From Marie Tomanova’s photographic book Kate, For You
Facebook
WhatsApp
Pinterest
LinkedIn
Email
twitter X

Marie Tomanova’s New Volume Confronts Identity, Migration, and Belonging

Marie Tomanova recovers a photographic archive from the beginning of her career, challenging the norms of photography with a single 36-exposure roll of film

Water is a testament for transparency 

I am a homeopathic drop of water in the sea. Not only an eye that observes, but a body that feels. Somewhere between the present and a translucent trace in time. The water touches me, even when I’m not immersed in it,” writes Czech photographer Libuše Jarcovjáková in the foreword to Kate, For You. What follows in Marie Tomanova’s new book Kate, For You seems to be a photographic echo of Jarcovjákovás’ words. Water becomes a metaphor for presence and a constant reminder of the body—it counters, touches, and shapes it. On an artistic level, the addition of water adds both specificity and a sense of play to the photographs. 

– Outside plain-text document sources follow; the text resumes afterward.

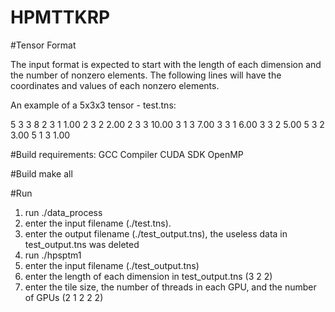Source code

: # HPMTTKRP

#Tensor Format

The input format is expected to start with the length of each dimension and the number of nonzero elements. The following lines will have the coordinates and values of each nonzero elements. 

An example of a 5x3x3 tensor - test.tns:

5	3	3	8
2	3	1	1.00
2	3	2	2.00
2	3	3	10.00
3	1	3	7.00
3	3	1	6.00
3	3	2	5.00
5	3	2	3.00
5	1	3	1.00

#Build requirements:
GCC Compiler
CUDA SDK
OpenMP

#Build
make all

#Run
1. run ./data_process
2. enter the input filename (./test.tns).
3. enter the output filename (./test_output.tns), the useless data in test_output.tns was deleted
4. run ./hpsptm1
5. enter the input filename (./test_output.tns)
6. enter the length of each dimension in test_output.tns (3 2 2)
7. enter the tile size, the number of threads in each GPU, and the number of GPUs (2 1 2 2 2)

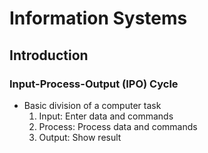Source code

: # Information Systems
## Introduction
### Input-Process-Output (IPO) Cycle
- Basic division of a computer task
  1. Input: Enter data and commands
  2. Process: Process data and commands
  3. Output: Show result

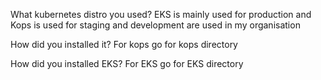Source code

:What kubernetes distro you used?
EKS is mainly used for production
and Kops is used for staging and development
are used in my organisation

How did you installed it?
For kops go for kops directory

How did you installed EKS?
For EKS go for EKS directory
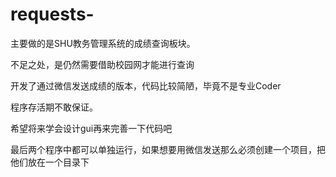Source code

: # requests-
主要做的是SHU教务管理系统的成绩查询板块。

不足之处，是仍然需要借助校园网才能进行查询

开发了通过微信发送成绩的版本，代码比较简陋，毕竟不是专业Coder

程序存活期不敢保证。

希望将来学会设计gui再来完善一下代码吧

最后两个程序中都可以单独运行，如果想要用微信发送那么必须创建一个项目，把他们放在一个目录下
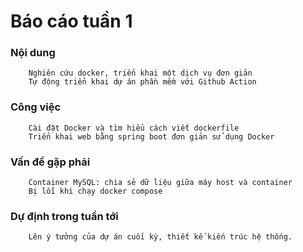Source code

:# Báo cáo tuần 1
### Nội dung
        Nghiên cứu docker, triển khai một dịch vụ đơn giản
        Tự động triển khai dự án phần mềm với Github Action
### Công việc 
        Cài đặt Docker và tìm hiểu cách viết dockerfile
        Triển khai web bằng spring boot đơn giản sử dụng Docker
### Vấn đề gặp phải
        Container MySQL: chia sẻ dữ liệu giữa máy host và container
        Bị lỗi khi chạy docker compose
### Dự định trong tuần tới
        Lên ý tưởng của dự án cuối kỳ, thiết kế kiến trúc hệ thống.

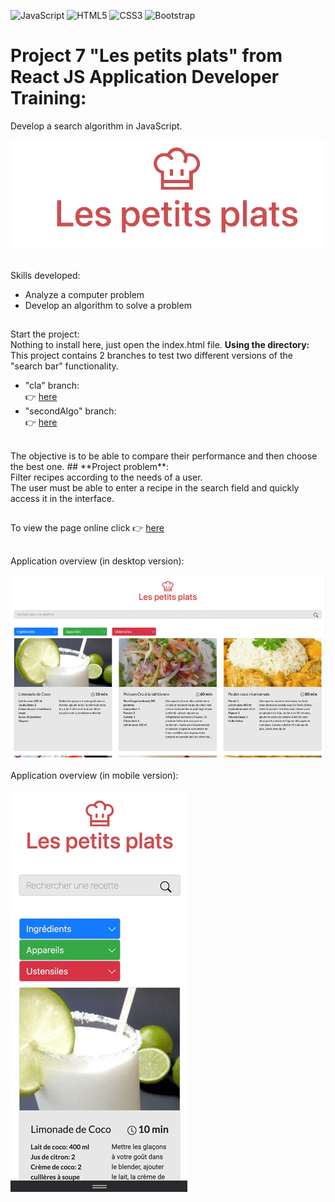 ![JavaScript](https://img.shields.io/badge/javascript-%23323330.svg?style=for-the-badge&logo=javascript&logoColor=%23F7DF1E)
![HTML5](https://img.shields.io/badge/html5-%23E34F26.svg?style=for-the-badge&logo=html5&logoColor=white)
![CSS3](https://img.shields.io/badge/css3-%231572B6.svg?style=for-the-badge&logo=css3&logoColor=white)
![Bootstrap](https://img.shields.io/badge/Bootstrap-563D7C?style=for-the-badge&logo=bootstrap&logoColor=white)

# Project 7 "Les petits plats" from React JS Application Developer Training:<br/>
Develop a search algorithm in JavaScript.

![LOGO](./logo.png)<br/>
##
Skills developed:
- Analyze a computer problem
- Develop an algorithm to solve a problem
##
Start the project:<br/>
Nothing to install here, just open the index.html file.
**Using the directory:**<br/>
This project contains 2 branches to test two different versions of the "search bar" functionality.
- "cla" branch:<br/>
:point_right: [here](https://github.com/cla31/Les-petits-plats-P7-Cla31/tree/cla)
- "secondAlgo" branch:<br/>
:point_right: [here](https://github.com/cla31/Les-petits-plats-P7-Cla31/tree/secondAlgo)
<br/>
The objective is to be able to compare their performance and then choose the best one.
##
**Project problem**:<br/> 
Filter recipes according to the needs of a user.<br/> 
The user must be able to enter a recipe in the search field and quickly access it in the interface.<br/>

##
To view the page online click  :point_right: [here](https://cla31.github.io/Les-petits-plats-P7-Cla31/#)
##
Application overview  (in desktop version):
<br/>
<br/>
![DESKTOP-VERSION](./version-desktop.png)
<br/>
<br/>
Application overview (in mobile version):
<br/>
<br/>
![DESKTOP-VERSION](./version-mobile.png)
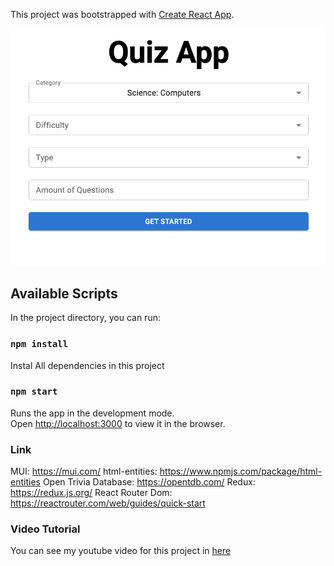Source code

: This project was bootstrapped with [Create React App](https://github.com/facebook/create-react-app).

![Project Preview](./src/quiz-app.png)

## Available Scripts

In the project directory, you can run:

### `npm install`

Instal All dependencies in this project

### `npm start`

Runs the app in the development mode.<br />
Open [http://localhost:3000](http://localhost:3000) to view it in the browser.

### Link

MUI: https://mui.com/
html-entities: https://www.npmjs.com/package/html-entities
Open Trivia Database: https://opentdb.com/
Redux: https://redux.js.org/
React Router Dom: https://reactrouter.com/web/guides/quick-start

### Video Tutorial

You can see my youtube video for this project in [here](https://youtu.be/6LROvk5d8H8)

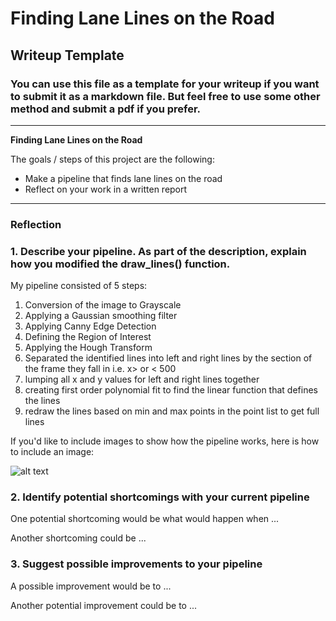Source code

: # **Finding Lane Lines on the Road** 

## Writeup Template

### You can use this file as a template for your writeup if you want to submit it as a markdown file. But feel free to use some other method and submit a pdf if you prefer.

---

**Finding Lane Lines on the Road**

The goals / steps of this project are the following:
* Make a pipeline that finds lane lines on the road
* Reflect on your work in a written report


[//]: # (Image References)

[image1]: ./examples/grayscale.jpg "Grayscale"

---

### Reflection

### 1. Describe your pipeline. As part of the description, explain how you modified the draw_lines() function.

My pipeline consisted of 5 steps: 

1. Conversion of the image to Grayscale
2. Applying a Gaussian smoothing filter
3. Applying Canny Edge Detection
4. Defining the Region of Interest
5. Applying the Hough Transform
6. Separated the identified lines into left and right lines by the section of the frame they fall in i.e. x> or < 500
7. lumping all x and y values for left and right lines together
8. creating first order polynomial fit to find the linear function that defines the lines
9. redraw the lines based on min and max points in the point list to get full lines


If you'd like to include images to show how the pipeline works, here is how to include an image: 

![alt text][image1]


### 2. Identify potential shortcomings with your current pipeline


One potential shortcoming would be what would happen when ... 

Another shortcoming could be ...


### 3. Suggest possible improvements to your pipeline

A possible improvement would be to ...

Another potential improvement could be to ...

“I like to have water in my photographs because I shoot everything with flash. Some magic happens when the water is in there,” Tomanova explains. “In the first roll, for example, with Kate and Odie in the bathtub, you can see the flash reflections in the drops on the wall, on Kate’s back, and in her hair. I have many outdoor shots where people are standing in water sprays. When you take pictures indoors, you are much more limited. The bathtub was intentional.” 

Yet, water also seems to be more than a visual detail, beginning to function as a character, especially when it embraces Kate and Odie as they embrace each other. Its presence suggests a new mode of presenting the self: through the nude body made translucent by the transparency of water. Nudity, a natural consequence of the presence of water, complicates and deepens the intimacy of these images. “The nudity that comes with that isn’t sexual in any way—it’s about being the most you that you can be. When you have clothes on, there’s always an additional identity layer added to the self. Whether it’s fancy, shabby, or formal, there’s always some added meaning. When you strip that away, there’s nothing to hide behind. It’s you in the rawest way of being you.”

From Marie Tomanova’s photographic book Kate, For You
From Marie Tomanova’s photographic book Kate, For You
From Marie Tomanova’s photographic book Kate, For You
From Marie Tomanova’s photographic book Kate, For You
From Marie Tomanova’s photographic book Kate, For You
From Marie Tomanova’s photographic book Kate, For You

Kate, For You: Marie Tomanova against the norms of photography 

Marie Tomanova returns to her creative collaboration with model and fellow Czech Kate Vitamin in her latest photography book Kate, For You, released in April 2025 with Untitled Publishing. Centered around a single 36-exposure roll of film shot in 2017, the book is an ode to the enduring artistic relationship between Tomanova and Kate across time. 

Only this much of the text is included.